Using The Malaysian Ringgit (MYR) in Malaysia

Using The Malaysian Ringgit (MYR) in Malaysia

The Malaysian Ringgit (MYR) is the official currency of Malaysia, a Southeast Asian country known for its rich culture, delicious food, and stunning natural beauty.

Malaysia is a fascinating country that attracts millions of tourists from all over the world.

The Malaysian Ringgit (MYR) is used by locals and tourists alike.

As a tourist, please get to know the Malaysian Ringgit and understand its value, exchange rate, and usage before traveling to Malaysia.

This article will explore everything tourists need to know about the Malaysian Ringgit – including its history, value, denominations, exchange rates, where and how to get it, and tips for handling money in Malaysia.

History of the Malaysian Ringgit

If you’re planning a trip to Malaysia, it’s essential to understand the local currency and how it works.
Here’s what you need to know about the Malaysian Ringgit as a tourist.

The Malaysian Ringgit has a fascinating history that dates back to the colonial era.

Before Malaysia gained independence from Britain in 1957, the Malayan dollar was the official currency.
The Malaysian Ringgit has a relatively short history compared to other currencies.
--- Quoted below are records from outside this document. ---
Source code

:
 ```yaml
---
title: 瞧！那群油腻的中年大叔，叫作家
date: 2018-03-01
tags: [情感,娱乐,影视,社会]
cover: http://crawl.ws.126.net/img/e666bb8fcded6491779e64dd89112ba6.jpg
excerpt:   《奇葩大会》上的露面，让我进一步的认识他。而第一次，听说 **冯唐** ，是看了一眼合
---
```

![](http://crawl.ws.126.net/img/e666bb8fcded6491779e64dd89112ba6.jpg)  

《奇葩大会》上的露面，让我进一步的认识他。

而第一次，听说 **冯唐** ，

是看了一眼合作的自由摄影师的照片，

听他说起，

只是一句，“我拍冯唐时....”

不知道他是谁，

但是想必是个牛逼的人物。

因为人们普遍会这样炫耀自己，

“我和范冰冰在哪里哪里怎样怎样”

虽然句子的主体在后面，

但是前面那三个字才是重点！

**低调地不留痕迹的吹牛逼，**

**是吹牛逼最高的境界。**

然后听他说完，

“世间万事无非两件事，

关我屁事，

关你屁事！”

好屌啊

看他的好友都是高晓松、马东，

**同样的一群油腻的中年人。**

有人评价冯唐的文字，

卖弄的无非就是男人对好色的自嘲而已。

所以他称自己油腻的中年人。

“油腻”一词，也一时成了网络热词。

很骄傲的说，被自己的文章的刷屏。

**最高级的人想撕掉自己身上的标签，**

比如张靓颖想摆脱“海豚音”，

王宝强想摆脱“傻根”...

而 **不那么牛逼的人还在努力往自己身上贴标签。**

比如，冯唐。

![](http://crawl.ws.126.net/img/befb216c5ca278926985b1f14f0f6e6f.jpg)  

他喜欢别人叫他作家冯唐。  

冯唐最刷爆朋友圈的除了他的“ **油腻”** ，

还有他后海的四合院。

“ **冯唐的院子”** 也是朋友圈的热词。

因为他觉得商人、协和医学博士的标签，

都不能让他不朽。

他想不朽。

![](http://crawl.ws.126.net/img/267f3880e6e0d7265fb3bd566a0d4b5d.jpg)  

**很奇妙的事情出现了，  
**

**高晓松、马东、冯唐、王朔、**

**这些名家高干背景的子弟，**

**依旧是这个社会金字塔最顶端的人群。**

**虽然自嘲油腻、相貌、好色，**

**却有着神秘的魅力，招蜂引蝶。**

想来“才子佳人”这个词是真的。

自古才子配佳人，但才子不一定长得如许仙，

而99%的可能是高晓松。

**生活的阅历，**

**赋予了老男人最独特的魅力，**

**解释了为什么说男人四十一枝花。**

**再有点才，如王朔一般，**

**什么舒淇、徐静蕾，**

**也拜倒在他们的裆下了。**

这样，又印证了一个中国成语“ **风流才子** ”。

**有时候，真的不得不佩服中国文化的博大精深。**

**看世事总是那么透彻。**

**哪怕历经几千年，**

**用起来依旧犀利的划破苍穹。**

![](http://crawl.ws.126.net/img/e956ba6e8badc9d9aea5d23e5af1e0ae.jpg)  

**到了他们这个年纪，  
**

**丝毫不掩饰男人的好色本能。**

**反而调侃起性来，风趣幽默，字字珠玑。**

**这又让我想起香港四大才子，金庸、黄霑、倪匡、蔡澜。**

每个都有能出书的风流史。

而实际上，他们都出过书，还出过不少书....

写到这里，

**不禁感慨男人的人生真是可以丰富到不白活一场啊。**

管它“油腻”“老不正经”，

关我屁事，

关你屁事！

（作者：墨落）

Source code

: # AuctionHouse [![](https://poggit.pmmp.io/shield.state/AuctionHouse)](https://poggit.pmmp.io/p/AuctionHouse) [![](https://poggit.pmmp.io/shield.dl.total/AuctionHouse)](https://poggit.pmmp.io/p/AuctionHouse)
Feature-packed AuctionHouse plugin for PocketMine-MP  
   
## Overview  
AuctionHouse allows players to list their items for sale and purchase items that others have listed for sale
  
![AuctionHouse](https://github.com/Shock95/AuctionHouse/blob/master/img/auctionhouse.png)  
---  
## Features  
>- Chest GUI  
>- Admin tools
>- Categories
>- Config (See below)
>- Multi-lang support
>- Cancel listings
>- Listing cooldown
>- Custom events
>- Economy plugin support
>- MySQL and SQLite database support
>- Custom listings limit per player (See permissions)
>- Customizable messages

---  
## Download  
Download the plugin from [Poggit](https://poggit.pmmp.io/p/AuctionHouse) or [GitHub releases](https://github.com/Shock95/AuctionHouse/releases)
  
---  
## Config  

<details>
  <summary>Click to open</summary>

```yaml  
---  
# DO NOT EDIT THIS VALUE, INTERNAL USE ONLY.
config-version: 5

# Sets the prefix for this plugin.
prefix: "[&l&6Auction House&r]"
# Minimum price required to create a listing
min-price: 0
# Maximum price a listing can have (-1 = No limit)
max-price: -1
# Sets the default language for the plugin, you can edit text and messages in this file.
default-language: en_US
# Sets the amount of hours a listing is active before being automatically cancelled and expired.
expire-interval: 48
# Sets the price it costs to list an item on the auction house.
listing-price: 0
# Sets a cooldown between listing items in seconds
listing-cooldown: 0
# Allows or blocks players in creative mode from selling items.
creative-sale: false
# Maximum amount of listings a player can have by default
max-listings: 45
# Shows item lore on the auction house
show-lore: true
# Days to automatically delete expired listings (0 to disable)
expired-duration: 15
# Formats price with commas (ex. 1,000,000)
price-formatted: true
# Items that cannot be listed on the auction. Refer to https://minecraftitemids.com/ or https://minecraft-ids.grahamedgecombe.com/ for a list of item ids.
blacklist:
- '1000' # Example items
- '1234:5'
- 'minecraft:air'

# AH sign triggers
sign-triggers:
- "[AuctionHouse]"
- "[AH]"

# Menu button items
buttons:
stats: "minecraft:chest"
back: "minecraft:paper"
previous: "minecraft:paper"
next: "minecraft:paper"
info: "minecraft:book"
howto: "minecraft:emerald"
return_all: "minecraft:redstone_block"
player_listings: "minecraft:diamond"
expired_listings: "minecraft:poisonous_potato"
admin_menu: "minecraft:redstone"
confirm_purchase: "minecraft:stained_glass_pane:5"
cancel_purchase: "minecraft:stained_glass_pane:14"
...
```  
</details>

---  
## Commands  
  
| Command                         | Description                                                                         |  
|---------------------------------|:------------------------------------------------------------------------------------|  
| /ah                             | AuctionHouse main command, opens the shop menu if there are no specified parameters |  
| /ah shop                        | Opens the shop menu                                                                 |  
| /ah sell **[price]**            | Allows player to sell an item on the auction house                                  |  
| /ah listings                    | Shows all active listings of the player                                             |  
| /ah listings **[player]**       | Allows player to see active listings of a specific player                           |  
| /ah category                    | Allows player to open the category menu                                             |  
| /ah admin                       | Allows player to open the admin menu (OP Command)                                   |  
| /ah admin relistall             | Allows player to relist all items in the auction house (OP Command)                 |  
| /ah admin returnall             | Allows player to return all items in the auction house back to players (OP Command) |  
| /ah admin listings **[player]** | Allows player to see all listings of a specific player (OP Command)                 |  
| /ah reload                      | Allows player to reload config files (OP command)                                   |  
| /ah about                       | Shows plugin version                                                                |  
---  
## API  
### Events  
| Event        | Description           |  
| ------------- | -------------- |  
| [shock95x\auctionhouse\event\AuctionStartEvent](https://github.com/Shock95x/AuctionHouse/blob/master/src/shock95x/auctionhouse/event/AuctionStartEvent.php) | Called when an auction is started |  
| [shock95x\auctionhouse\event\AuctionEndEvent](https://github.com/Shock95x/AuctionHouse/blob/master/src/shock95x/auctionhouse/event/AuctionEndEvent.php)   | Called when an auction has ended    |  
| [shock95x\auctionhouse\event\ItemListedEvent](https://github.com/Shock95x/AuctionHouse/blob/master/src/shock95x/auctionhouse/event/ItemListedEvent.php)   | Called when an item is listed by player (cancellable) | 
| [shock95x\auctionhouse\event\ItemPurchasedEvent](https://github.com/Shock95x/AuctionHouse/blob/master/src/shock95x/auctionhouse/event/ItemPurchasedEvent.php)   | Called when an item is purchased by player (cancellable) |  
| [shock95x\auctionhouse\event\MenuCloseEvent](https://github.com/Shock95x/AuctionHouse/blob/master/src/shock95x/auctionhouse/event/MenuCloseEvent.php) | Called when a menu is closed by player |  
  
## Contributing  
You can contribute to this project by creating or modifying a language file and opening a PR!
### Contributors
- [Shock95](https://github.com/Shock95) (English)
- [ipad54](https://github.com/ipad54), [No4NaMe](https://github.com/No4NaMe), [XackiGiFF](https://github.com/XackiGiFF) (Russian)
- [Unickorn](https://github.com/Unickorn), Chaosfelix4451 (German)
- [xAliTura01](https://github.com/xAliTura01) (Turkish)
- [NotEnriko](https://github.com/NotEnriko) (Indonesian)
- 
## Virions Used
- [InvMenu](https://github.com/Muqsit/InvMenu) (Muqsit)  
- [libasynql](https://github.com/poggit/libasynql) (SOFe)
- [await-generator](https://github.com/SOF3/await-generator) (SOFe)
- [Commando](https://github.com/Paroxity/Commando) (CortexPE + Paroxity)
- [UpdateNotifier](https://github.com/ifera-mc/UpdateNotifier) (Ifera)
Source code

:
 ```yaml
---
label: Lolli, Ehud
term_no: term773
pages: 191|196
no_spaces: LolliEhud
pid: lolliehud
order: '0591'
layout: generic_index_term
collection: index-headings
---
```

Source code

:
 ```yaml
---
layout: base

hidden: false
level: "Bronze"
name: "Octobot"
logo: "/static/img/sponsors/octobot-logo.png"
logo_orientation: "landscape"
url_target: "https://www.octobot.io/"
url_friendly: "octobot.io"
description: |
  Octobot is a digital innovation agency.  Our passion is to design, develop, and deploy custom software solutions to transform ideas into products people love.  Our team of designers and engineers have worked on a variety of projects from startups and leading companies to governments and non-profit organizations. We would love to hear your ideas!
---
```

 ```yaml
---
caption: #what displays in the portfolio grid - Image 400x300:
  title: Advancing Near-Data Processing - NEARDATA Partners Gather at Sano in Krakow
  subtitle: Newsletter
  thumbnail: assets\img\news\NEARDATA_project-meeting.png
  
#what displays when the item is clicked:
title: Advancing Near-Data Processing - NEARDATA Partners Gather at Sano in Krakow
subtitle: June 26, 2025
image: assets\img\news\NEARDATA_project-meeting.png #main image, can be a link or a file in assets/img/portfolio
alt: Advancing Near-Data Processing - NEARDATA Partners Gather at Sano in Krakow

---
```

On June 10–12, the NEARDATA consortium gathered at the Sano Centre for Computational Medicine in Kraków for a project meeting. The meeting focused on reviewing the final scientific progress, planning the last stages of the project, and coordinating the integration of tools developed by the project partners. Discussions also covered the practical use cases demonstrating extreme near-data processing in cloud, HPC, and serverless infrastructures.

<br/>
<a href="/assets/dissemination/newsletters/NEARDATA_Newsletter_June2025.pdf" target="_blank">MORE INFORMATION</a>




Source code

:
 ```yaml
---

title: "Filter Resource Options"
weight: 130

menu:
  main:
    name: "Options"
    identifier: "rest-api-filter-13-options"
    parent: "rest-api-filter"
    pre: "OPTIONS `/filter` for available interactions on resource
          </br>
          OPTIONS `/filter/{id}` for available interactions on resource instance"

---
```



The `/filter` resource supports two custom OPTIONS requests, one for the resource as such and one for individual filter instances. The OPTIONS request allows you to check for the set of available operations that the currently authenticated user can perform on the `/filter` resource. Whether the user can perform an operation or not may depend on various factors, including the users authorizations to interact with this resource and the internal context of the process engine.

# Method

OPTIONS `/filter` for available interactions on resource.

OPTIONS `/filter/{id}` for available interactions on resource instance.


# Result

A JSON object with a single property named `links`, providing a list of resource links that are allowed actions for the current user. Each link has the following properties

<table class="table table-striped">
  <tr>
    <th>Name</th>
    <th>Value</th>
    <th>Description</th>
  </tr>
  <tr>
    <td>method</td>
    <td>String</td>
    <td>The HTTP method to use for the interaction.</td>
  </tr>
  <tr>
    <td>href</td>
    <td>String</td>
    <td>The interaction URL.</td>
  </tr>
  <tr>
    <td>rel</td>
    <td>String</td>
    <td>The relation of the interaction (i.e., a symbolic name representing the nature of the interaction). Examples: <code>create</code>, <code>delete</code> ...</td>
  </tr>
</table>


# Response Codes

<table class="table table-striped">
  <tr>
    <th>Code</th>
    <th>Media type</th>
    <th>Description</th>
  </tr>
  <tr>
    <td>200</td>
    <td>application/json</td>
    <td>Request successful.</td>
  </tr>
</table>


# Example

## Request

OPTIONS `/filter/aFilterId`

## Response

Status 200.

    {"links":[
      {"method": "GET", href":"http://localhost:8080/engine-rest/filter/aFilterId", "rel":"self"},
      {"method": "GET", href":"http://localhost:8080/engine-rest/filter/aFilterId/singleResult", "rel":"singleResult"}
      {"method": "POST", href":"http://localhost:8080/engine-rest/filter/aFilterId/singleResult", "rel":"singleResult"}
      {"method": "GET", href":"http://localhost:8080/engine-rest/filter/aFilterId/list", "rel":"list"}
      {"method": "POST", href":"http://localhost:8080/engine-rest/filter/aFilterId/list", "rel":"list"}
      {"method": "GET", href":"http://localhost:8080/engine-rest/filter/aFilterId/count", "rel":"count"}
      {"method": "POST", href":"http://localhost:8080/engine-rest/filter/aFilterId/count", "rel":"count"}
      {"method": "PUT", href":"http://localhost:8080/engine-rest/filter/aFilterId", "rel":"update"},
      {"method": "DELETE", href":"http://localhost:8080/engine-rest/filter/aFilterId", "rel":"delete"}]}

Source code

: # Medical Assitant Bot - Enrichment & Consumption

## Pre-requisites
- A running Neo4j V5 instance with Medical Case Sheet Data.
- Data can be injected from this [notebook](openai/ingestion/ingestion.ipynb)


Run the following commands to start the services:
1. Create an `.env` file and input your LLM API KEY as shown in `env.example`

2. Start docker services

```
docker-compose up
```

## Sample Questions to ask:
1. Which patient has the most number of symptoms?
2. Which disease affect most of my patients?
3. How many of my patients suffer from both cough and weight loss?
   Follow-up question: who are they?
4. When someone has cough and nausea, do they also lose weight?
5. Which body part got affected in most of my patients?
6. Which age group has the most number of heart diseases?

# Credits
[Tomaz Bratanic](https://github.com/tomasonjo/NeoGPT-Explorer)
In 1967, the Malaysian dollar replaced the Malayan dollar to replace the Malaya and British Borneo dollar.

It was later changed to the Malaysian Ringgit in 1975.

The name “ringgit” means “jagged” in Malay, referring to the serrated edges of the Spanish silver dollars that were widely used in the region during the 16th and 17th centuries.

In the early days of the Malaysian Ringgit, it was pegged to the US dollar at 2.50 MYR to 1 USD.

However, the peg was abandoned during the 1997 Asian financial crisis, and since then, the Ringgit’s value has been determined by market forces.

Value and Exchange Rate

The Malaysian Ringgit (MYR) is divided into 100 sen (cents), and the currency symbol is RM.Th

e Malaysian Ringgit’s value fluctuates based on market conditions depending on factors such as the country’s economic performance, political stability, and global market trends.

Check the current exchange rate before traveling to Malaysia to know how much you will spend.

MYR Exchange Rates

The exchange rate of your home currency and the Malaysian Ringgit will vary depending on the currency market.

You can check the current exchange rates online or at a money exchange counter.

It’s always a good idea to exchange your money before arriving in Malaysia.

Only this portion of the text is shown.